Pictures paired with source code
--------------------

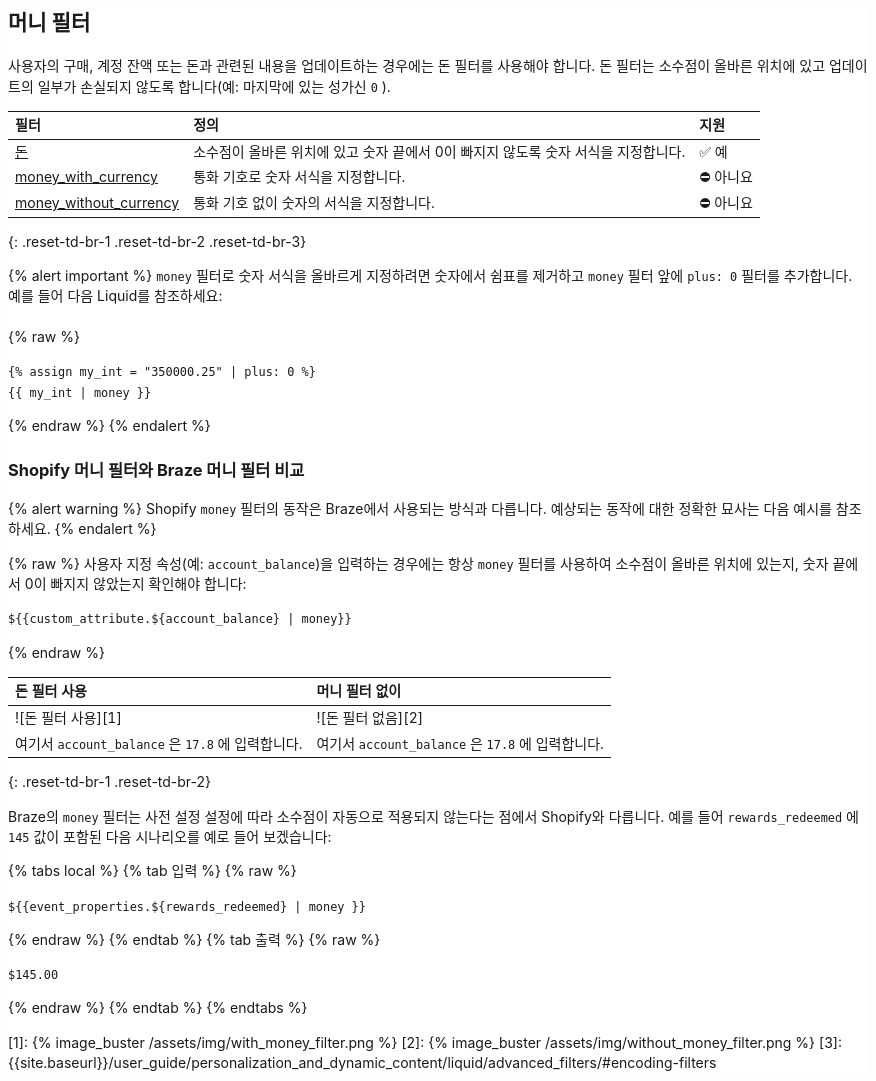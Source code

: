 ## 머니 필터

사용자의 구매, 계정 잔액 또는 돈과 관련된 내용을 업데이트하는 경우에는 돈 필터를 사용해야 합니다. 돈 필터는 소수점이 올바른 위치에 있고 업데이트의 일부가 손실되지 않도록 합니다(예: 마지막에 있는 성가신 `0` ).

| 필터         | 정의          | 지원 |
| :--------------- | :--------------- | :-------- |
| [돈][5.1]      | 소수점이 올바른 위치에 있고 숫자 끝에서 0이 빠지지 않도록 숫자 서식을 지정합니다.   | ✅ 예   |
| [money_with_currency][5.2]    | 통화 기호로 숫자 서식을 지정합니다.     | ⛔ 아니요    |
| [money_without_currency][5.4]     | 통화 기호 없이 숫자의 서식을 지정합니다.      | ⛔ 아니요    |
{: .reset-td-br-1 .reset-td-br-2 .reset-td-br-3}

{% alert important %}
`money` 필터로 숫자 서식을 올바르게 지정하려면 숫자에서 쉼표를 제거하고 `money` 필터 앞에 `plus: 0` 필터를 추가합니다. 예를 들어 다음 Liquid를 참조하세요:<br><br>
{% raw %}
```liquid
{% assign my_int = "350000.25" | plus: 0 %}
{{ my_int | money }}
```
{% endraw %}
{% endalert %}

### Shopify 머니 필터와 Braze 머니 필터 비교

{% alert warning %}
Shopify `money` 필터의 동작은 Braze에서 사용되는 방식과 다릅니다. 예상되는 동작에 대한 정확한 묘사는 다음 예시를 참조하세요.
{% endalert %}

{% raw %}
사용자 지정 속성(예: `account_balance`)을 입력하는 경우에는 항상 `money` 필터를 사용하여 소수점이 올바른 위치에 있는지, 숫자 끝에서 0이 빠지지 않았는지 확인해야 합니다:

```liquid
${{custom_attribute.${account_balance} | money}}
```
{% endraw %}

| 돈 필터 사용                       | 머니 필터 없이                    |
| :------------------------------------------ | :------------------------------------------ |
| ![돈 필터 사용][1]                     | ![돈 필터 없음][2]                  |
| 여기서 `account_balance` 은 `17.8` 에 입력합니다. | 여기서 `account_balance` 은 `17.8` 에 입력합니다. |
{: .reset-td-br-1 .reset-td-br-2}

Braze의 `money` 필터는 사전 설정 설정에 따라 소수점이 자동으로 적용되지 않는다는 점에서 Shopify와 다릅니다. 예를 들어 `rewards_redeemed` 에 `145` 값이 포함된 다음 시나리오를 예로 들어 보겠습니다:

{% tabs local %}
{% tab 입력 %}
{% raw %}
```liquid
${{event_properties.${rewards_redeemed} | money }}
```
{% endraw %}
{% endtab %}
{% tab 출력 %}
{% raw %}
```liquid
$145.00
```
{% endraw %}
{% endtab %}
{% endtabs %}


[1.1]: https://shopify.dev/api/liquid/filters/array-filters#join
[1.2]: https://shopify.dev/api/liquid/filters/array-filters#first
[1.3]: https://shopify.dev/api/liquid/filters/array-filters#last
[1.4]: https://shopify.dev/api/liquid/filters#compact
[1.5]: https://shopify.dev/api/liquid/filters/array-filters#concat
[1.6]: https://shopify.dev/api/liquid/filters/array-filters#index
[1.7]: https://shopify.dev/api/liquid/filters/array-filters#map
[1.8]: https://shopify.dev/api/liquid/filters/array-filters#reverse
[1.9]: https://shopify.dev/api/liquid/filters/array-filters#size
[1.10]: https://shopify.dev/api/liquid/filters/array-filters#sort
[1.11]: https://shopify.dev/api/liquid/filters#sort_natural
[1.12]: https://shopify.dev/api/liquid/filters/array-filters#uniq
[1.13]: https://shopify.dev/api/liquid/filters#where
[2.1]: https://shopify.dev/api/liquid/filters/color-filters
[3.1]: https://shopify.dev/api/liquid/filters/font-filters
[4.1]: https://shopify.dev/api/liquid/filters/math-filters#abs
[4.2]: https://shopify.dev/api/liquid/filters/math-filters#at_most
[4.3]: https://shopify.dev/api/liquid/filters/math-filters#at_least
[4.4]: https://shopify.dev/api/liquid/filters/math-filters#ceil
[4.5]: https://shopify.dev/api/liquid/filters/math-filters#divided_by
[4.6]: https://shopify.dev/api/liquid/filters/math-filters#floor
[4.7]: https://shopify.dev/api/liquid/filters/math-filters#minus
[4.8]: https://shopify.dev/api/liquid/filters/math-filters#plus
[4.9]: https://shopify.dev/api/liquid/filters/math-filters#round
[4.10]: https://shopify.dev/api/liquid/filters/math-filters#times
[4.11]: https://shopify.dev/api/liquid/filters/math-filters#modulo
[5.1]: https://shopify.dev/api/liquid/filters/money-filters#money
[5.2]: https://shopify.dev/api/liquid/filters/money-filters#money_with_currency
[5.3]: https://shopify.dev/api/liquid/filters/money-filters#money_without_trailing_zeros
[5.4]: https://shopify.dev/api/liquid/filters/money-filters#money_without_currency
[6.1]: https://shopify.dev/api/liquid/filters/string-filters#append
[6.2]: https://shopify.dev/api/liquid/filters/string-filters#camelcase
[6.3]: https://shopify.dev/api/liquid/filters/string-filters#capitalize
[6.4]: https://shopify.dev/api/liquid/filters/string-filters#downcase
[6.5]: https://shopify.dev/api/liquid/filters/string-filters#escape
[6.6]: https://shopify.dev/api/liquid/filters/string-filters#handle-handleize
[6.7]: https://shopify.dev/api/liquid/filters/string-filters#md5
[6.8]: https://shopify.dev/api/liquid/filters/string-filters#sha1
[6.10]: https://shopify.dev/api/liquid/filters/string-filters#hmac_sha1
[6.11]: https://shopify.dev/api/liquid/filters/string-filters#hmac_sha256
[6.12]: https://shopify.dev/api/liquid/filters/string-filters#newline_to_br
[6.13]: https://shopify.dev/api/liquid/filters/string-filters#pluralize
[6.14]: https://shopify.dev/api/liquid/filters/string-filters#prepend
[6.15]: https://shopify.dev/api/liquid/filters/string-filters#remove
[6.16]: https://shopify.dev/api/liquid/filters/string-filters#remove_first
[6.17]: https://shopify.dev/api/liquid/filters/string-filters#replace
[6.18]: https://shopify.dev/api/liquid/filters/string-filters#replace_first
[6.19]: https://shopify.dev/api/liquid/filters/string-filters#slice
[6.20]: https://shopify.dev/api/liquid/filters/string-filters#split
[6.21]: https://shopify.dev/api/liquid/filters/string-filters#strip
[6.22]: https://shopify.dev/api/liquid/filters/string-filters#lstrip
[6.23]: https://shopify.dev/api/liquid/filters/string-filters#rstrip
[6.24]: https://shopify.dev/api/liquid/filters/string-filters#strip_html
[6.25]: https://shopify.dev/api/liquid/filters/string-filters#strip_newlines
[6.26]: https://shopify.dev/api/liquid/filters/string-filters#truncate
[6.27]: https://shopify.dev/api/liquid/filters/string-filters#truncatewords
[6.28]: https://shopify.dev/api/liquid/filters/string-filters#upcase
[7.1]: https://shopify.dev/api/liquid/filters/additional-filters#date
[7.2]: https://shopify.dev/api/liquid/filters/additional-filters#default
[7.3]: https://shopify.dev/api/liquid/filters/additional-filters#format_address
[7.4]: https://shopify.dev/api/liquid/filters/additional-filters#highlight
[1]: {% image_buster /assets/img/with_money_filter.png %}
[2]: {% image_buster /assets/img/without_money_filter.png %}
[3]: {{site.baseurl}}/user_guide/personalization_and_dynamic_content/liquid/advanced_filters/#encoding-filters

--------------------

- Required work -
Copy only the part of the records that runs from the first line to the line with "올바른 위치에 있고 숫자", ends included, leaving pictures out.

- Solution for this task -
Source code

: ## 머니 필터

사용자의 구매, 계정 잔액 또는 돈과 관련된 내용을 업데이트하는 경우에는 돈 필터를 사용해야 합니다. 돈 필터는 소수점이 올바른 위치에 있고 업데이트의 일부가 손실되지 않도록 합니다(예: 마지막에 있는 성가신 `0` ).

| 필터         | 정의          | 지원 |
| :--------------- | :--------------- | :-------- |
| [돈][5.1]      | 소수점이 올바른 위치에 있고 숫자 끝에서 0이 빠지지 않도록 숫자 서식을 지정합니다.   | ✅ 예   |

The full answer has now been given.